Task objective:
In the records that follow, the lines from the one containing "will output the" to the one containing "movie was produced.", inclusive, are to be given again exactly.

[Entries taken from a collection]
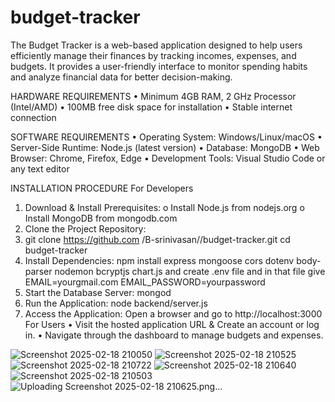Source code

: # budget-tracker
The Budget Tracker is a web-based application designed to help users efficiently manage their finances by tracking incomes, expenses, and budgets. It provides a user-friendly interface to monitor spending habits and analyze financial data for better decision-making. 

HARDWARE REQUIREMENTS
•	Minimum 4GB RAM, 2 GHz Processor (Intel/AMD)
•	100MB free disk space for installation
•	Stable internet connection

SOFTWARE REQUIREMENTS
•	Operating System: Windows/Linux/macOS
•	Server-Side Runtime: Node.js (latest version)
•	Database: MongoDB
•	Web Browser: Chrome, Firefox, Edge
•	Development Tools: Visual Studio Code or any text editor

INSTALLATION PROCEDURE
For Developers
  1.	Download & Install Prerequisites:
     o	Install Node.js from nodejs.org
     o	Install MongoDB from mongodb.com
  2.	Clone the Project Repository:
  3.	git clone https://github.com /B-srinivasan//budget-tracker.git
        cd budget-tracker
  4.	Install Dependencies:
          npm install express mongoose cors dotenv body-parser nodemon bcryptjs chart.js and
    	    create .env file and in that file give
    	EMAIL=yourgmail.com
      EMAIL_PASSWORD=yourpassword
  6.	Start the Database Server:
          mongod
  7.	Run the Application:
          node backend/server.js
8.	Access the Application:
Open a browser and go to http://localhost:3000
For Users
•	Visit the hosted application URL & Create an account or log in.
•	Navigate through the dashboard to manage budgets and expenses.

![Screenshot 2025-02-18 210050](https://github.com/user-attachments/assets/d0290cb0-a770-4061-918a-b62d019760b0)
![Screenshot 2025-02-18 210525](https://github.com/user-attachments/assets/bd7fc2c5-9139-4755-a134-d5e8bacbaa62)
![Screenshot 2025-02-18 210722](https://github.com/user-attachments/assets/fe7f776f-ca5c-48c6-bdcd-820f745261df)
![Screenshot 2025-02-18 210640](https://github.com/user-attachments/assets/e8245bac-4591-41de-a193-4179176cf323)
![Screenshot 2025-02-18 210503](https://github.com/user-attachments/assets/5a540816-d555-4aa9-91cd-abcf25021b40)
![Uploading Screenshot 2025-02-18 210625.png…]()






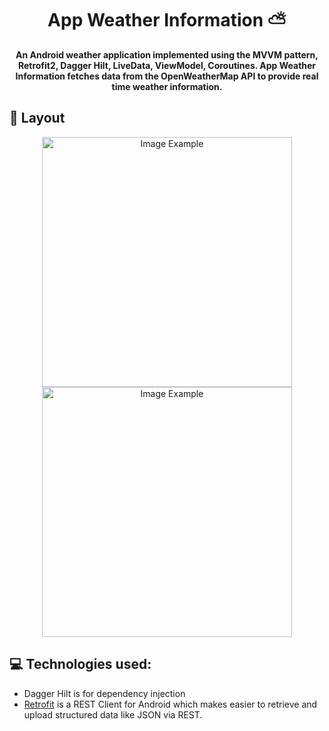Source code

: <h1 align="center" style="font-weight: bold;">App Weather Information ⛅</h1>

<p align="center">
    <b>An Android weather application implemented using the MVVM pattern, Retrofit2, 
      Dagger Hilt, LiveData, ViewModel, Coroutines. App Weather Information
      fetches data from the OpenWeatherMap API to provide real time weather information.  </b>
</p>

<h2 id="layout">🎨 Layout</h2>

<p align="center">
    <img src="../.github/example.png" alt="Image Example" width="400px">
    <img src="../.github/example.png" alt="Image Example" width="400px">
</p>

<h2 id="technologies">💻 Technologies used:</h2>

- Dagger Hilt is for dependency injection
- <a href="https://square.github.io/retrofit/">Retrofit</a> is a REST Client for Android which makes easier to retrieve and upload structured data like JSON via REST.

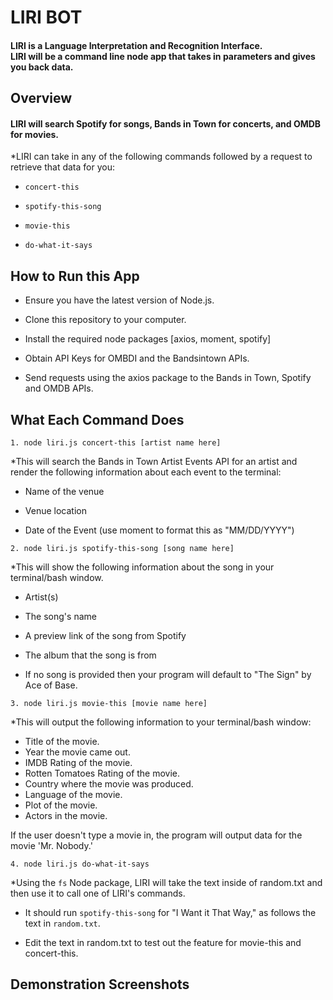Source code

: <h1>LIRI BOT</h1>

<h4>LIRI is a Language Interpretation and Recognition Interface. <br>
LIRI will be a command line node app that takes in parameters and gives you back data.</h4>


<h2>Overview</h2>

<h4>LIRI will search Spotify for songs, Bands in Town for concerts, and OMDB for movies.</h4>

  *LIRI can take in any of the following commands followed by a request to retrieve that data for you:

   * `concert-this`

   * `spotify-this-song`

   * `movie-this`

   * `do-what-it-says`
   
   
 <h2>How to Run this App</h2>
 
   * Ensure you have the latest version of Node.js.

   * Clone this repository to your computer.
   
   * Install the required node packages [axios, moment, spotify] 
   
   * Obtain API Keys for OMBDI and the Bandsintown APIs.

   * Send requests using the axios package to the Bands in Town, Spotify and OMDB APIs.
   
   
<h2>What Each Command Does</h2>
 
  `1. node liri.js concert-this [artist name here]`

 *This will search the Bands in Town Artist Events API for an artist and render the following information about each event to the terminal:

   * Name of the venue

   * Venue location

   * Date of the Event (use moment to format this as "MM/DD/YYYY")
     
  `2. node liri.js spotify-this-song [song name here]`

  *This will show the following information about the song in your terminal/bash window.

   * Artist(s)

   * The song's name

   * A preview link of the song from Spotify

   * The album that the song is from

   * If no song is provided then your program will default to "The Sign" by Ace of Base.
   
  `3. node liri.js movie-this [movie name here]`

  *This will output the following information to your terminal/bash window:
  
   * Title of the movie.
   * Year the movie came out.
   * IMDB Rating of the movie.
   * Rotten Tomatoes Rating of the movie.
   * Country where the movie was produced.
   * Language of the movie.
   * Plot of the movie.
   * Actors in the movie.
    
   If the user doesn't type a movie in, the program will output data for the movie 'Mr. Nobody.' 
    
  `4. node liri.js do-what-it-says`

   *Using the `fs` Node package, LIRI will take the text inside of random.txt and then use it to call one of LIRI's commands.

   * It should run `spotify-this-song` for "I Want it That Way," as follows the text in `random.txt`.

   * Edit the text in random.txt to test out the feature for movie-this and concert-this.
   
   
   <h2>Demonstration Screenshots</h2>
   
   
   

     
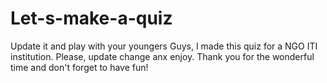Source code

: # Let-s-make-a-quiz
Update it and play with your youngers
Guys, I made this quiz for a NGO ITI institution.
Please, update change anx enjoy.
Thank you for the wonderful time and don't forget to have fun!
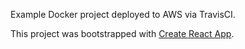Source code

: Example Docker project deployed to AWS via TravisCI.

This project was bootstrapped with [Create React App](https://github.com/facebookincubator/create-react-app).
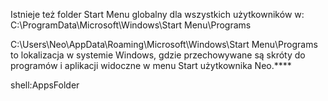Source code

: Istnieje też folder Start Menu globalny dla wszystkich użytkowników w:
C:\ProgramData\Microsoft\Windows\Start Menu\Programs

C:\Users\Neo\AppData\Roaming\Microsoft\Windows\Start Menu\Programs to lokalizacja w systemie Windows, gdzie przechowywane są skróty do programów i aplikacji widoczne w menu Start użytkownika Neo.****

shell:AppsFolder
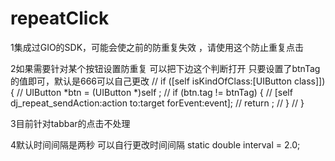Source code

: # repeatClick
1集成过GIO的SDK，可能会使之前的防重复失效 ，请使用这个防止重复点击

2如果需要针对某个按钮设置防重复 可以把下边这个判断打开 只要设置了btnTag的值即可，默认是666可以自己更改
//    if ([self isKindOfClass:[UIButton class]]) {
//        UIButton *btn = (UIButton *)self ;
//        if (btn.tag != btnTag) {
//            [self dj_repeat_sendAction:action to:target forEvent:event];
//            return ;
//        }
//    }

3目前针对tabbar的点击不处理

4默认时间间隔是两秒 可以自行更改时间间隔
static double interval = 2.0;
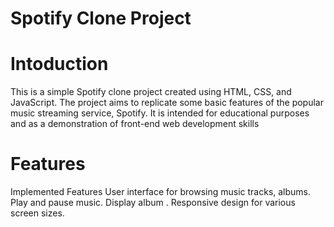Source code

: # Spotify Clone Project

# Intoduction
This is a simple Spotify clone project created using HTML, CSS, and JavaScript.
The project aims to replicate some basic features of the popular music streaming service, Spotify. It is intended for educational purposes and as a demonstration of front-end web development skills

# Features
Implemented Features
User interface for browsing music tracks, albums.
Play and pause music.
Display album .
Responsive design for various screen sizes.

Answer to this exercise:
  *This will output the following information to your terminal/bash window:
  
   * Title of the movie.
   * Year the movie came out.
   * IMDB Rating of the movie.
   * Rotten Tomatoes Rating of the movie.
   * Country where the movie was produced.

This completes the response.